While I generally support financial incentives to drive improvements in healthcare – such as Medicare deciding it will no longer pay for treatment of certain medical mistakes – I’m concerned about an approach built into some of the reform proposals making their way through Congress.
According to The Wall Street Journal Health Blog, the proposals claim they will save $172.8 billion over 10 years by making productivity improvements a factor in increases of Medicare payments.
Every year, the feds adjust Medicare payments to hospitals, nursing homes and other facilities to account for inflation. The House bill would add in a second factor: productivity. Because workers’ productivity tends to increase over time, factoring in productivity increases would make Medicare payment increases lower than if they were tied only to inflation.

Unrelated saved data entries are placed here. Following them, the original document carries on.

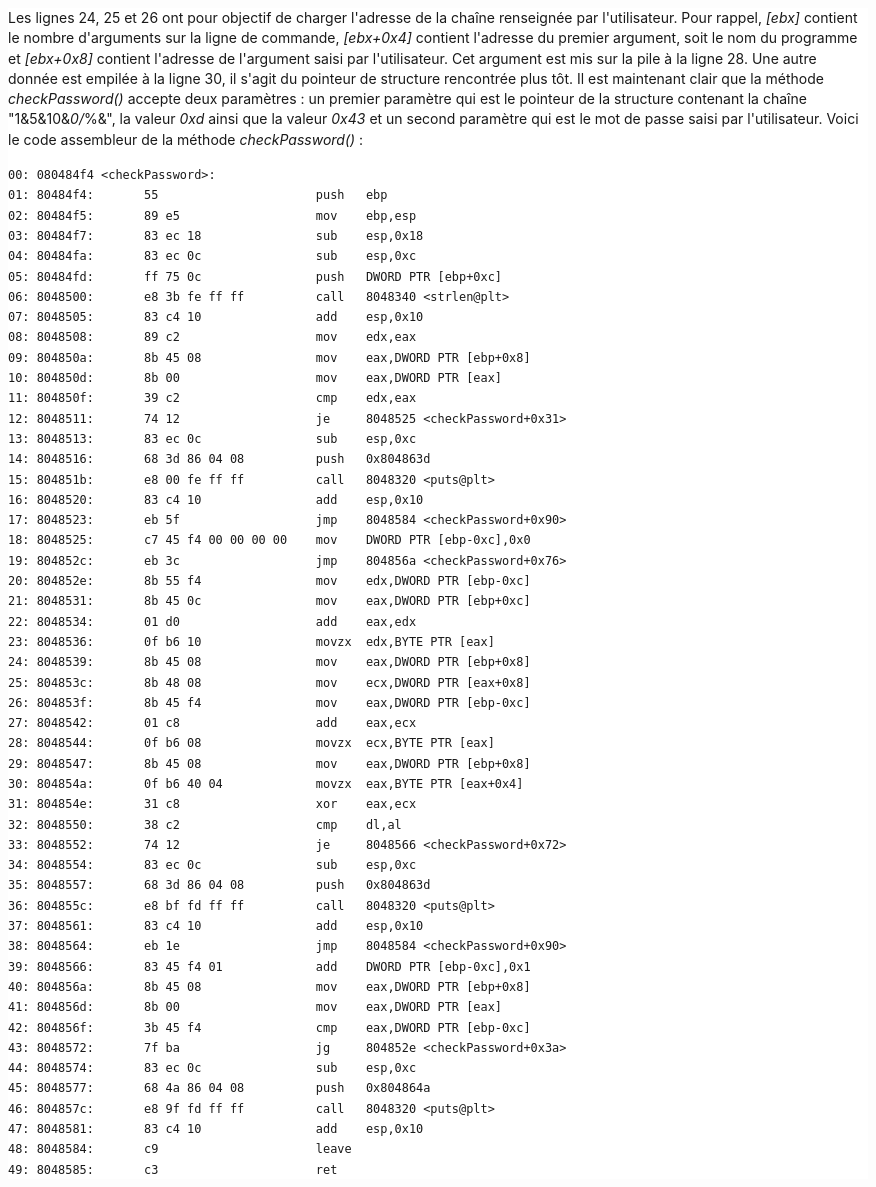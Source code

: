Les lignes 24, 25 et 26 ont pour objectif de charger l'adresse de la chaîne renseignée par l'utilisateur. Pour rappel, _\[ebx\]_ contient le nombre d'arguments sur la ligne de commande, _\[ebx+0x4\]_ contient l'adresse du premier argument, soit le nom du programme et _\[ebx+0x8\]_ contient l'adresse de l'argument saisi par l'utilisateur. Cet argument est mis sur la pile à la ligne 28. Une autre donnée est empilée à la ligne 30, il s'agit du pointeur de structure rencontrée plus tôt. Il est maintenant clair que la méthode _checkPassword\(\)_ accepte deux paramètres : un premier paramètre qui est le pointeur de la structure contenant la chaîne "1&5&10&_0/_%&", la valeur _0xd_ ainsi que la valeur _0x43_ et un second paramètre qui est le mot de passe saisi par l'utilisateur. Voici le code assembleur de la méthode _checkPassword\(\)_ :

```text
00: 080484f4 <checkPassword>:
01: 80484f4:       55                      push   ebp
02: 80484f5:       89 e5                   mov    ebp,esp
03: 80484f7:       83 ec 18                sub    esp,0x18
04: 80484fa:       83 ec 0c                sub    esp,0xc
05: 80484fd:       ff 75 0c                push   DWORD PTR [ebp+0xc]
06: 8048500:       e8 3b fe ff ff          call   8048340 <strlen@plt>
07: 8048505:       83 c4 10                add    esp,0x10
08: 8048508:       89 c2                   mov    edx,eax
09: 804850a:       8b 45 08                mov    eax,DWORD PTR [ebp+0x8]
10: 804850d:       8b 00                   mov    eax,DWORD PTR [eax]
11: 804850f:       39 c2                   cmp    edx,eax
12: 8048511:       74 12                   je     8048525 <checkPassword+0x31>
13: 8048513:       83 ec 0c                sub    esp,0xc
14: 8048516:       68 3d 86 04 08          push   0x804863d
15: 804851b:       e8 00 fe ff ff          call   8048320 <puts@plt>
16: 8048520:       83 c4 10                add    esp,0x10
17: 8048523:       eb 5f                   jmp    8048584 <checkPassword+0x90>
18: 8048525:       c7 45 f4 00 00 00 00    mov    DWORD PTR [ebp-0xc],0x0
19: 804852c:       eb 3c                   jmp    804856a <checkPassword+0x76>
20: 804852e:       8b 55 f4                mov    edx,DWORD PTR [ebp-0xc]
21: 8048531:       8b 45 0c                mov    eax,DWORD PTR [ebp+0xc]
22: 8048534:       01 d0                   add    eax,edx
23: 8048536:       0f b6 10                movzx  edx,BYTE PTR [eax]
24: 8048539:       8b 45 08                mov    eax,DWORD PTR [ebp+0x8]
25: 804853c:       8b 48 08                mov    ecx,DWORD PTR [eax+0x8]
26: 804853f:       8b 45 f4                mov    eax,DWORD PTR [ebp-0xc]
27: 8048542:       01 c8                   add    eax,ecx
28: 8048544:       0f b6 08                movzx  ecx,BYTE PTR [eax]
29: 8048547:       8b 45 08                mov    eax,DWORD PTR [ebp+0x8]
30: 804854a:       0f b6 40 04             movzx  eax,BYTE PTR [eax+0x4]
31: 804854e:       31 c8                   xor    eax,ecx
32: 8048550:       38 c2                   cmp    dl,al
33: 8048552:       74 12                   je     8048566 <checkPassword+0x72>
34: 8048554:       83 ec 0c                sub    esp,0xc
35: 8048557:       68 3d 86 04 08          push   0x804863d
36: 804855c:       e8 bf fd ff ff          call   8048320 <puts@plt>
37: 8048561:       83 c4 10                add    esp,0x10
38: 8048564:       eb 1e                   jmp    8048584 <checkPassword+0x90>
39: 8048566:       83 45 f4 01             add    DWORD PTR [ebp-0xc],0x1
40: 804856a:       8b 45 08                mov    eax,DWORD PTR [ebp+0x8]
41: 804856d:       8b 00                   mov    eax,DWORD PTR [eax]
42: 804856f:       3b 45 f4                cmp    eax,DWORD PTR [ebp-0xc]
43: 8048572:       7f ba                   jg     804852e <checkPassword+0x3a>
44: 8048574:       83 ec 0c                sub    esp,0xc
45: 8048577:       68 4a 86 04 08          push   0x804864a
46: 804857c:       e8 9f fd ff ff          call   8048320 <puts@plt>
47: 8048581:       83 c4 10                add    esp,0x10
48: 8048584:       c9                      leave
49: 8048585:       c3                      ret
```
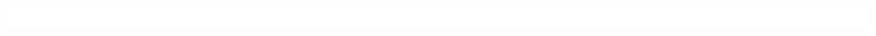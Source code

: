 &nbsp;
&nbsp;
&nbsp;&nbsp;
&nbsp;
&nbsp;
&nbsp;
&nbsp;
&nbsp;
&nbsp;
&nbsp;
&nbsp;
&nbsp;
&nbsp;
&nbsp;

I can understand the thinking behind that idea. If productivity improvements reduce expenses, Medicare payments shouldn’t have to increase. And if payments are adjusted for productivity improvements industry-wide (I’m not sure whether that would be the case), that gives individual hospitals an incentive to improve their productivity.
The problem is first, productivity can be difficult to measure, and second (and more importantly), it’s the wrong metric.
What exactly will the government use as a measure of increased productivity? The number of patients served by a hospital? The staff-to-patient ratio? The number of procedures, such as X-rays, performed in a given time period?
None of these is a true indicator of whether a hospital is providing the best care to the greatest number of patients. Financial incentives should be tied to outcomes. Not paying for treatment of “never event” medical mistakes is one approach. Another might be to reward a hospital for a reduction in its rate of in-hospital infections – or in its mortality rate. I’m sure there are plenty of others.
I worry that tying payments to productivity will give us more treatment without better quality.